YOUR TASK:
Report how many lines in the listing below include the word "true". Write nothing besides the number.

DATASET EXCERPTS:
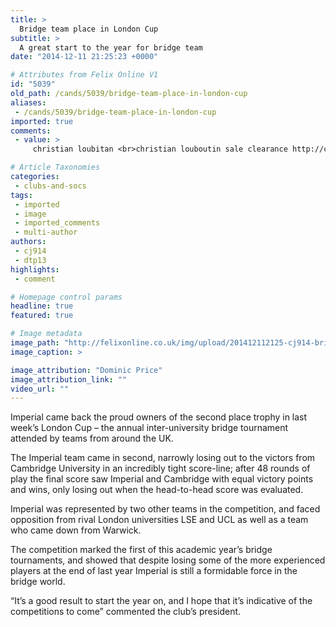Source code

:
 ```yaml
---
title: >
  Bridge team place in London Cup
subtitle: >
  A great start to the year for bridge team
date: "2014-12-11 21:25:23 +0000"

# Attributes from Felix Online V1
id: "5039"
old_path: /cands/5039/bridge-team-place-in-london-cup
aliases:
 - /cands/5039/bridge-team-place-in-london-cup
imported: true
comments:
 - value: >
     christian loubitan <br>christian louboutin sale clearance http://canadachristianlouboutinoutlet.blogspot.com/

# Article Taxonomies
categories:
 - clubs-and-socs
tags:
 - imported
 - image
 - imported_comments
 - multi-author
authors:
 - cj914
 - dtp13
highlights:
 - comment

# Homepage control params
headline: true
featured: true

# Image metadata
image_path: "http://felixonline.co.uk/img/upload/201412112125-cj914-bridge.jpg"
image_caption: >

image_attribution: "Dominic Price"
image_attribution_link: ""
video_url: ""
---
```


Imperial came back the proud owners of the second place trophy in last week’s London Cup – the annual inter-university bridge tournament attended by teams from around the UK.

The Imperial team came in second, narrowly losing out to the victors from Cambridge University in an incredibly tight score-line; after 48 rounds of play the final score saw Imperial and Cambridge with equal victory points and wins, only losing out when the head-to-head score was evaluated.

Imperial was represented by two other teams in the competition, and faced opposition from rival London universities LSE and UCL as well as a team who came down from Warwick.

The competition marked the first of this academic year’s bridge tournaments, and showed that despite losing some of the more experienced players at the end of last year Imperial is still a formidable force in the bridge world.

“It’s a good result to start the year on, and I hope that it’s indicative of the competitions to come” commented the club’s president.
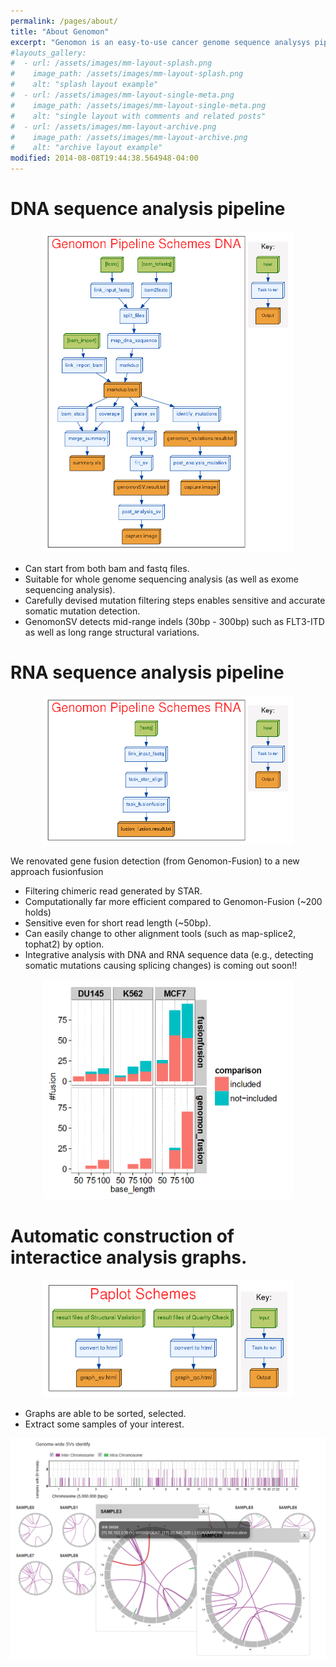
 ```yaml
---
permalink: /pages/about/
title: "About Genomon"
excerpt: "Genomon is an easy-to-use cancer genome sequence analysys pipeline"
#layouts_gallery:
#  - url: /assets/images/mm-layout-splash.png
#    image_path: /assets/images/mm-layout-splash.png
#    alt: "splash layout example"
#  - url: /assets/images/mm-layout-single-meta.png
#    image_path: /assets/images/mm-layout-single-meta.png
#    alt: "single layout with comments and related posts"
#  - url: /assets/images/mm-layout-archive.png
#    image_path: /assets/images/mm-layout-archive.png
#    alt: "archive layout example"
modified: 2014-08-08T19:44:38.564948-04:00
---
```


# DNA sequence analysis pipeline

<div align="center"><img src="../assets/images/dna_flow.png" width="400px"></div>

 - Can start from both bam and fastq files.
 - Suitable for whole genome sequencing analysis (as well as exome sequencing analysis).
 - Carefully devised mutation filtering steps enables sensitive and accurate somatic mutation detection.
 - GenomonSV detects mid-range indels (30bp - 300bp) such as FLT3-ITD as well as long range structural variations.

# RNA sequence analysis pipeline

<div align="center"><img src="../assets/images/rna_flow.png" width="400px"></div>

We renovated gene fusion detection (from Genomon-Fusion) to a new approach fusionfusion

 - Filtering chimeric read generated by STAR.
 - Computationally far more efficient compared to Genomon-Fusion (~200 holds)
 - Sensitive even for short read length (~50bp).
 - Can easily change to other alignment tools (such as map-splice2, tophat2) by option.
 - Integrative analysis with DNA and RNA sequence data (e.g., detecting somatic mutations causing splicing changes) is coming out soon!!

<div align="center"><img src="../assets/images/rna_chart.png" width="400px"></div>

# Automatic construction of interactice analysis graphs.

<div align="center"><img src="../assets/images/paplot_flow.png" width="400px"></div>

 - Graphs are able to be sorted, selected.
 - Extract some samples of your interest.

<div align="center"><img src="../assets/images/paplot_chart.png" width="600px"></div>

ANSWER BELOW:
3